Des had already made it as a politician long before. He did so at a very young age indeed. He was born into, and grew up in, a Fianna Fáil family in Tipperary, the sort of household that played host to rebels like Frank Ryan and Peadar O'Donnell and, as others have said, he was educated in Blackrock College. He left early and at 21 years of age was chairman of Tipperary County Council. Starting politics so young he could recall the founders of the State when they were in their prime. Legend has it that he had physically to restrain Dan Breen from finishing off a man who had brought a legal action against them both. When asked about the incident later in life, Hanafin shrugged his shoulders and said maybe he should have let Breen have his way.
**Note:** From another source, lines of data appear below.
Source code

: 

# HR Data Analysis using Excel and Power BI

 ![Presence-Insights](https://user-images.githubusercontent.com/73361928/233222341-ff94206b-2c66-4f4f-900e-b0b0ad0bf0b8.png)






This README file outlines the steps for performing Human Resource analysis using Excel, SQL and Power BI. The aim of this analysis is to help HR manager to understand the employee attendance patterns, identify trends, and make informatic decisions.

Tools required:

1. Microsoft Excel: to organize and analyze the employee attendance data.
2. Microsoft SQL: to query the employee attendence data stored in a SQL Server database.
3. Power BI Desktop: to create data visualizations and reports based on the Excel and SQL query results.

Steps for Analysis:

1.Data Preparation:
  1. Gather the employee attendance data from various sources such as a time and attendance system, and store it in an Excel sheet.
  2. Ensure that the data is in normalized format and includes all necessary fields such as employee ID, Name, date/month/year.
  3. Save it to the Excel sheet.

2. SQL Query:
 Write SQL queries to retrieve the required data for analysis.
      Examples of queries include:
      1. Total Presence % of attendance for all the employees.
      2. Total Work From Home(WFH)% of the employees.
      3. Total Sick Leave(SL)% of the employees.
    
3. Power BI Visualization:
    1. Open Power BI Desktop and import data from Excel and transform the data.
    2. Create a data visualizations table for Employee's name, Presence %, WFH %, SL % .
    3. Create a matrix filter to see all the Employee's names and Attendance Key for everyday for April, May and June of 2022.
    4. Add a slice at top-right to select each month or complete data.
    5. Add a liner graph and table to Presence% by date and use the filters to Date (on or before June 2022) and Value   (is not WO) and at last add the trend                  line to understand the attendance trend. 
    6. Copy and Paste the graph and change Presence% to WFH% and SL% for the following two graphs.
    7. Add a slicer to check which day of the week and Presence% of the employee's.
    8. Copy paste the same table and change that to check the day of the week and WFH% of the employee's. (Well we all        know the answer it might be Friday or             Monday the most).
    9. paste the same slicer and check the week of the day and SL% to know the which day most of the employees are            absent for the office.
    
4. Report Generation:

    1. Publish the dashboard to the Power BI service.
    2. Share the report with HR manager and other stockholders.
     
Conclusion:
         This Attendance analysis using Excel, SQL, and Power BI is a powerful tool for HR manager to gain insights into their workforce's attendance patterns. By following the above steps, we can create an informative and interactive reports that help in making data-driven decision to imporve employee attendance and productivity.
I do not know whether that story is true, but it is a good one and one that he would have enjoyed telling.

Des had made it and made it early in politics but it was with the transformation of his life through the grace that flowed in the restoration of Mona's health and his own triumph over alcoholism that there came a new set of political priorities. It was that sense of egalitarianism he always had. He said of attending Blackrock College that they were the best years of his life, the only time when everyone was equal and given the same treatment. That sense of egalitarianism blossomed in his championing of the dignity and the rights, for example, of unborn human beings. He and others saw the way the wind was blowing internationally in the courts and legislatures of America and Europe and they saw that what was happening was no basis for a just society. His opposition to divorce could easily be caricatured now as an unthinking defence of a law rooted in the State's strongly Catholic identity of the 1930s, but a law which undoubtedly had its roots in Catholic influence had by the 1980s and 1990s acquired a whole new social coherence of its own. Des Hanafin, William Binchy and others were not appealing to confessional self-interest or to some tribal loyalty but to a broad understanding of the common good and the rights of children in particular. At a time when many of the professional defenders of children's rights went missing or worse, they were concerned about how the change in divorce laws might impact on attitudes to marriage, commitment and the needs of children, and they were not proved wrong.

No politician is bereft of ego. One cannot succeed in politics without a certain self-belief, and the better politicians have a sense of theatre and performance. Des had all of those things in spades, but it took a certain death to self, a certain denial of ego, to embrace values that one knew would be good for society but which would also involve personal suffering, misrepresentation and, at times, vilification, especially when, as in Des's case, he had a taste for the bohemian life and he had very good friends in that world. He had been a pal of The Dubliners and many great musicians, and Senator Warfield may have some of that to recall. The 1965 Feis Ceoil was held in Thurles, largely in the marquees and main buildings of Des's Anner hotel. He had a good voice. I heard it on occasion and he was well fit to stop and chat with buskers because, whether it was a Taoiseach or a busker in the street, Des had the same interest in them. He would often sing along with the buskers and would be known by them. He had personal friendships with Luke Kelly and many others.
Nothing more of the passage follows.